How do you implement the Outbox pattern to guarantee delivery?

Reliable events are the glue between transactional data and async workflows. The Outbox pattern lets you save state and publish an event without losing either, even when networks are flaky or services crash. Below is a complete, interview ready guide you can use to build and reason about guaranteed delivery in scalable architecture.

Introduction

The Outbox pattern records a message in the same database transaction as your business update, then ships that message to a broker using a separate process. If the database commit succeeds, the event is durably captured in the outbox table and will be retried until it is delivered. If the commit fails, no event is produced. This gives you atomicity between data and side effects with at least once delivery to downstream services.

Why It Matters

Distributed systems fail in creative ways. A service can write to the database but crash before it publishes to Kafka or another broker. Or it can publish to the broker and crash before writing to the database that represents truth. Outbox eliminates that split brain by making the database the source of truth for both the state and the intent to publish. In system design interviews, this pattern shows you can guarantee delivery, avoid dual writes, and reason clearly about exactly once effects using idempotency.

How It Works Step by Step

Create an outbox table Add a table that holds events to publish. Typical columns include id, aggregate_id, event_type, payload, headers, created_at, available_at, published_at, attempts, last_error, and a status or version.
Write domain data and outbox in one transaction When processing a request, update your domain tables and insert one or more outbox rows inside the same database transaction. If the transaction commits, both are persisted. If it rolls back, nothing is saved.
Run a relay to publish events A background worker polls the outbox for unsent rows. It selects a batch, marks them in progress to avoid duplicate workers, publishes each to the message broker, and then marks them sent by setting published_at and status.
Use idempotency keys Put a stable event id in the message and require consumers to process idempotently. A consumer can store processed ids in a table or use natural keys like order_id plus a sequence to dedupe.
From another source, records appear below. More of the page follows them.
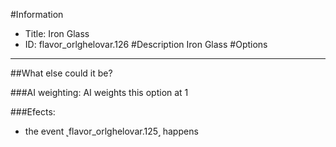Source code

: #Information
 - Title: Iron Glass
 - ID: flavor_orlghelovar.126
#Description
Iron Glass
#Options

___
##What else could it be?

###AI weighting:
AI weights this option at 1


###Efects:<ul><li>the event ˻flavor_orlghelovar.125˼ happens</li></ul>
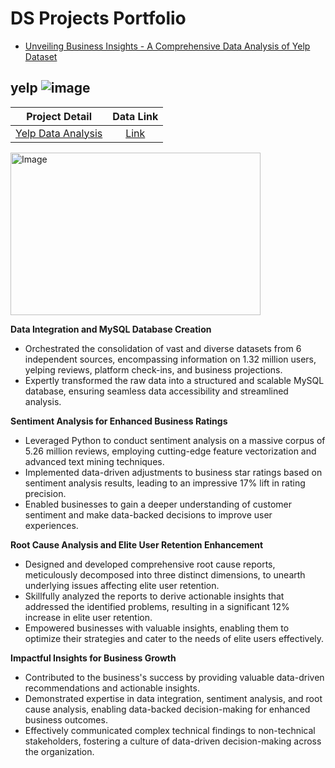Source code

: # DS Projects Portfolio

- [Unveiling Business Insights - A Comprehensive Data Analysis of Yelp Dataset](#yelp)

## yelp ![image](https://github.com/datoujinggzj/DS_Project_Portfolio/assets/99417740/b791ea9e-195e-4107-b665-49d060becf52)

| Project Detail | Data Link |
|:----------------:|:----------:|
| [Yelp Data Analysis](https://github.com/datoujinggzj/DS_Project_Portfolio/tree/main/Yelp_Data_Analysis) | [Link](https://drive.google.com/drive/folders/1IjAxEdUHANtt-gs9AuF-hoKSQv8bxK-X?usp=drive_link) |

<p>
  <img src="https://github.com/datoujinggzj/DS_Project_Portfolio/assets/99417740/08f41980-091c-4534-889e-bd8adbb1cb88" alt="Image" width="400" height="260">
</p>


**Data Integration and MySQL Database Creation**

- Orchestrated the consolidation of vast and diverse datasets from 6 independent sources, encompassing information on 1.32 million users, yelping reviews, platform check-ins, and business projections.
- Expertly transformed the raw data into a structured and scalable MySQL database, ensuring seamless data accessibility and streamlined analysis.

**Sentiment Analysis for Enhanced Business Ratings**

- Leveraged Python to conduct sentiment analysis on a massive corpus of 5.26 million reviews, employing cutting-edge feature vectorization and advanced text mining techniques.
- Implemented data-driven adjustments to business star ratings based on sentiment analysis results, leading to an impressive 17% lift in rating precision.
- Enabled businesses to gain a deeper understanding of customer sentiment and make data-backed decisions to improve user experiences.

**Root Cause Analysis and Elite User Retention Enhancement**

- Designed and developed comprehensive root cause reports, meticulously decomposed into three distinct dimensions, to unearth underlying issues affecting elite user retention.
- Skillfully analyzed the reports to derive actionable insights that addressed the identified problems, resulting in a significant 12% increase in elite user retention.
- Empowered businesses with valuable insights, enabling them to optimize their strategies and cater to the needs of elite users effectively.

**Impactful Insights for Business Growth**

- Contributed to the business's success by providing valuable data-driven recommendations and actionable insights.
- Demonstrated expertise in data integration, sentiment analysis, and root cause analysis, enabling data-backed decision-making for enhanced business outcomes.
- Effectively communicated complex technical findings to non-technical stakeholders, fostering a culture of data-driven decision-making across the organization.

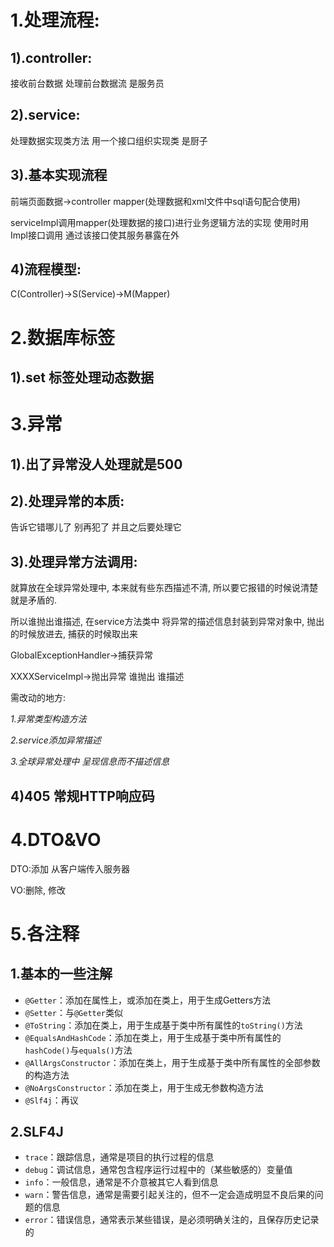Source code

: # 1.处理流程:

## 1).controller:

接收前台数据 处理前台数据流 是服务员

## 2).service:

处理数据实现类方法 用一个接口组织实现类 是厨子

## 3).基本实现流程

前端页面数据->controller
mapper(处理数据和xml文件中sql语句配合使用)

serviceImpl调用mapper(处理数据的接口)进行业务逻辑方法的实现
使用时用Impl接口调用 通过该接口使其服务暴露在外

## 4)流程模型:

C(Controller)->S(Service)->M(Mapper)

# 2.数据库标签

## 1).set 标签处理动态数据

# 3.异常

## 1).出了异常没人处理就是500

## 2).处理异常的本质:

告诉它错哪儿了 别再犯了 并且之后要处理它

## 3).处理异常方法调用:

就算放在全球异常处理中, 本来就有些东西描述不清, 所以要它报错的时候说清楚就是矛盾的.

所以谁抛出谁描述, 在service方法类中 将异常的描述信息封装到异常对象中,  抛出的时候放进去, 捕获的时候取出来

GlobalExceptionHandler->捕获异常

XXXXServiceImpl->抛出异常 谁抛出 谁描述

需改动的地方:

*1.异常类型构造方法*

*2.service添加异常描述*

*3.全球异常处理中 呈现信息而不描述信息*

## 4)405 常规HTTP响应码

# 4.DTO&VO

DTO:添加 从客户端传入服务器

VO:删除, 修改 

# 5.各注释

## 1.基本的一些注解

- `@Getter`：添加在属性上，或添加在类上，用于生成Getters方法
- `@Setter`：与`@Getter`类似
- `@ToString`：添加在类上，用于生成基于类中所有属性的`toString()`方法
- `@EqualsAndHashCode`：添加在类上，用于生成基于类中所有属性的`hashCode()`与`equals()`方法
- `@AllArgsConstructor`：添加在类上，用于生成基于类中所有属性的全部参数的构造方法
- `@NoArgsConstructor`：添加在类上，用于生成无参数构造方法
- `@Slf4j`：再议

## 2.SLF4J

- `trace`：跟踪信息，通常是项目的执行过程的信息
- `debug`：调试信息，通常包含程序运行过程中的（某些敏感的）变量值
- `info`：一般信息，通常是不介意被其它人看到信息
- `warn`：警告信息，通常是需要引起关注的，但不一定会造成明显不良后果的问题的信息
- `error`：错误信息，通常表示某些错误，是必须明确关注的，且保存历史记录的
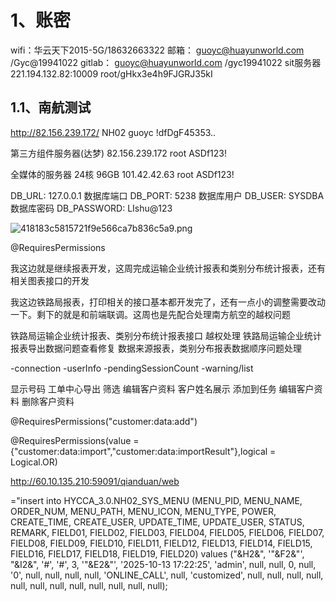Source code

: # 1、账密
wifi：华云天下2015-5G/18632663322
邮箱： guoyc@huayunworld.com /Gyc@19941022
gitlab： guoyc@huayunworld.com /gyc19941022
sit服务器  221.194.132.82:10009    root/gHkx3e4h9FJGRJ35kI

## 1.1、南航测试

http://82.156.239.172/
NH02
guoyc
!dfDgF45353..

第三方组件服务器(达梦)
82.156.239.172
root
ASDf123!

全媒体的服务器  24核 96GB
101.42.42.63
root
ASDf123!

DB_URL: 127.0.0.1
数据库端口
DB_PORT: 5238
数据库用户
DB_USER: SYSDBA
数据库密码
DB_PASSWORD: LIshu@123


![418183c5815721f9e566ca7b836c5a9.png](https://yancey-note-img.oss-cn-beijing.aliyuncs.com/418183c5815721f9e566ca7b836c5a9.png)

@RequiresPermissions




我这边就是继续报表开发，这周完成运输企业统计报表和类别分布统计报表，还有相关图表接口的开发

我这边铁路局报表，打印相关的接口基本都开发完了，还有一点小的调整需要改动一下。剩下的就是和前端联调。这周也是先配合处理南方航空的越权问题

铁路局运输企业统计报表、类别分布统计报表接口
越权处理
铁路局运输企业统计报表导出数据问题查看修复 
数据来源报表，类别分布报表数据顺序问题处理

-connection -userInfo -pendingSessionCount -warning/list

  
  
显示号码   工单中心导出  筛选 编辑客户资料 客户姓名展示 添加到任务 编辑客户资料 删除客户资料

@RequiresPermissions("customer:data:add")

@RequiresPermissions(value = {"customer:data:import","customer:data:importResult"},logical = Logical.OR)

http://60.10.135.210:59091/qianduan/web


="insert into HYCCA_3.0.NH02_SYS_MENU (MENU_PID, MENU_NAME, ORDER_NUM, MENU_PATH, MENU_ICON, MENU_TYPE, POWER, CREATE_TIME, CREATE_USER, UPDATE_TIME, UPDATE_USER, STATUS, REMARK, FIELD01, FIELD02, FIELD03, FIELD04, FIELD05, FIELD06, FIELD07, FIELD08, FIELD09, FIELD10, FIELD11, FIELD12, FIELD13, FIELD14, FIELD15, FIELD16, FIELD17, FIELD18, FIELD19, FIELD20)
values  ("&H2&", '"&F2&"', "&I2&", '#', '#', 3, '"&E2&"', '2025-10-13 17:22:25', 'admin', null, null, 0, null, '0', null, null, null, null, 'ONLINE_CALL', null, 'customized', null, null, null, null, null, null, null, null, null, null, null, null);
This converts at least once delivery into exactly once effects at the consumer boundary.
Handle retries with backoff If publishing fails, increment attempts and retry with exponential backoff. After N failures move the row to a dead letter state and alert. Keep the payload so the message can be replayed.
Preserve ordering where required If a consumer needs order per aggregate, publish with a partition key that is the aggregate id. The relay should process rows ordered by created_at for that key.
Scale safely Multiple relays can run in parallel if they use row level locks. For example, the relay can select next rows for update skip locked so workers do not fight over the same events.
Automate cleanup Once published, keep a retention window for auditing then archive or delete. If your regulator needs long retention, compress payloads or move old records to cold storage.
Alternative shipping using change data capture Instead of polling the table, you can tail the database write ahead log with a CDC tool, filter for the outbox table, and publish out. This reduces polling load and improves freshness.
Observe and alert Track metrics such as queue time in outbox, publish latency, error rate, and dead letter counts. Expose a dashboard and alarms.

Real World Example

Consider an ecommerce Order Service. A user places an order. The service must persist the order and notify Inventory, Payment, and Email services.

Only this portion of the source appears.